Вопрос, смогут ли зрители вынести десять дней непрерывного Някрошюса, оказался праздным. Еще до начала фестиваля билеты в огромный зал "Балтийского дома" были раскуплены. В других случаях партер "Балтдома" частенько затягивают какой-нибудь простынкой, чтобы избежать зияющих пустот в зале. А тут каждый спектакль наблюдается напряженный аншлаг, с проходами, забитыми стоящей публикой.
Открыли "Всего Някрошюса" "Гамлетом". Это своего рода реверанс. Именно с этим спектаклем был связан самый громкий скандал "Балтийского дома" — в 1997 году жюри фестиваля прокатило новую работу Някрошюса. Гран-при присудили скандинавской "Дикой утке". И то, что "Гамлет" получил все внеконкурсные специальные призы — от приза зрительских симпатий до приза дирекции фестиваля, положение не спасло. Итоги фестиваля злые языки окрестили "Дикой шуткой".
Вслед за "Гамлетом" афишу продолжили выпускавшиеся в свое время при поддержке "Балтийского дома" "Радости весны" и "Блага осени" — сценическая дилогия по четырехчастной поэме литовского классика Кристионаса Донелайтиса "Времена года". После чего фестиваль вывел на большую сцену "Балтдома" поставленную на библейский текст "Песнь песней".
Этот спектакль, как и все участвующие в нынешнем фестивале, и в Москве, и в Петербурге уже видели. И уже тогда было понятно, как близки сценические тексты "Песни песней" и "Времен года". Библейскую историю Эймунтас Някрошюс сделал очень крестьянской, очень литовской и архетипичной. Собственно, здесь нет никаких Соломона и Суламифи как исторических и библейских героев. Есть простоватый крестьянский парень и девушка-чужестранка. Сцена "Песни песней" оформлена Надеждой Гультяевой, как всегда, просто, даже грубо. Какие-то колья, газовые баллоны с наконечниками в виде крестиков, звездочек, рулоны бумаги, превращающиеся в весла, которыми в кровь стирает себе руки Суламифь.
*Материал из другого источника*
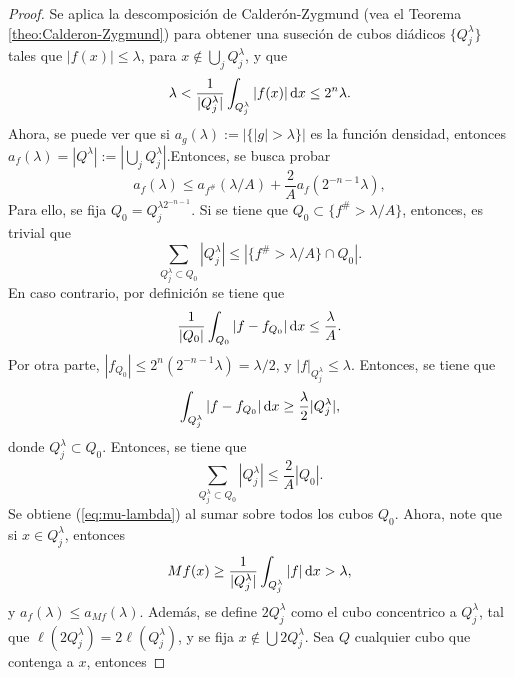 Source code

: \begin{proof}
	Se aplica la descomposición de Calderón-Zygmund (vea el Teorema \ref{theo:Calderon-Zygmund}) para obtener una suseción de cubos diádicos $\{Q_j^\lambda\}$ tales que $|f(x)| \leq \lambda$, para $x\notin\bigcup_j Q_j^\lambda$, y que 
	\begin{equation*}
		\lambda < \frac{1}{|Q_j^\lambda|} \int_{Q_j^\lambda} |f(x)|\mathop{}\!\mathrm{d} x \leq 2^n\lambda.
	\end{equation*}
	Ahora, se puede ver que si $a_g(\lambda) := |\{|g|>\lambda\}|$ es la función densidad, entonces $a_{f}(\lambda) = |Q^\lambda| := \left|\bigcup_j Q_j^\lambda \right|$.Entonces, se busca probar
	\begin{equation}\label{eq:mu-lambda}
		a_{f}(\lambda) \leq a_{f^\#}(\lambda/A) + \frac{2}{A}a_{f}(2^{-n-1}\lambda),
	\end{equation}
	Para ello, se fija $Q_0 = Q_j^{\lambda2^{-n-1}}$. Si se tiene que $Q_0 \subset\{f^\#>\lambda/A\}$, entonces, es trivial que 
	\begin{equation*}
		\sum_{Q_j^\lambda \subset Q_0} |Q_j^\lambda| \leq |\{f^\# > \lambda/A\}\cap Q_0|.
	\end{equation*}
	En caso contrario, por definición se tiene que 
	\begin{equation*}
		\frac{1}{|Q_0|} \int_{Q_0} |f - f_{Q_0}| \mathop{}\!\mathrm{d} x \leq \frac{\lambda}{A}.
	\end{equation*}
	Por otra parte, $|f_{Q_0}| \leq 2^n(2^{-n-1}\lambda) = \lambda/2$, y $|f|_{Q_j^\lambda} \leq \lambda$. Entonces, se tiene que 
	\begin{equation*}
		\int_{Q_j^\lambda} |f - f_{Q_0}| \mathop{}\!\mathrm{d} x \geq \frac{\lambda}{2} |Q_j^\lambda|,
	\end{equation*}
	donde $Q_j^\lambda\subset Q_0$. Entonces, se tiene que 
	\begin{equation*}
		\sum_{Q_j^\lambda\subset Q_0} |Q_j^\lambda| \leq \frac{2}{A}|Q_0|.
	\end{equation*}
	Se obtiene (\ref{eq:mu-lambda}) al sumar sobre todos los cubos $Q_0$. Ahora, note que si $x\in Q_j^\lambda$, entonces 
	\begin{equation*}
		Mf(x) \geq \frac{1}{|Q_j^\lambda|} \int_{Q_j^\lambda} |f|\mathop{}\!\mathrm{d} x > \lambda,
	\end{equation*}
	y $a_{f}(\lambda) \leq a_{Mf}(\lambda)$. Además, se define $2Q_j^\lambda$ como el cubo concentrico a $Q_j^\lambda$, tal que $\ell(2Q_j^\lambda) = 2\ell(Q_j^\lambda)$, y se fija $x\notin\bigcup 2Q_j^\lambda$. Sea $Q$ cualquier cubo que contenga a $x$, entonces

\end{proof}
Кукольный паук, тянущий откуда-то с неба тоненькую нить.
Нежного, тонкого и ребячливого чувства в этой "Песни песней" предостаточно, а эротики, пожалуй что, и вовсе нет. Герои даже целуются с разлета, с разбега, не касаясь друг друга. От любви герои Някрошюса изнемогают не в сладострастной истоме, а в тяжелой земной работе, на которую их неизбежно обрекает любовь. В финале "Песни песней" звучит органный реквием, листы ватмана выстраиваются как трубы органа, а газовые баллоны скатываются в группу, темный и печальный силуэт которой напоминает одновременно и панораму средневекового города, и купола кладбищенских склепов.
Это и само по себе сильное театральное впечатление, но именно встроенная в монографию — где следом за ней пойдут и "Отелло", и "Фауст" — "Песнь песней" как-то особенно обнаруживает лейтмотив "Всего Някрошюса". Все спектакли знаменитого литовца суть песнь любви и смерти, где любовь надо понимать как жизнь, а смерть как проявление вечности. А один из первых, поставленных еще в Каунасе, в Молодежном театре, спектаклей Някрошюса так и назывался "Любовь и смерть в Вероне". Про Ромео и Джульетту, само собой.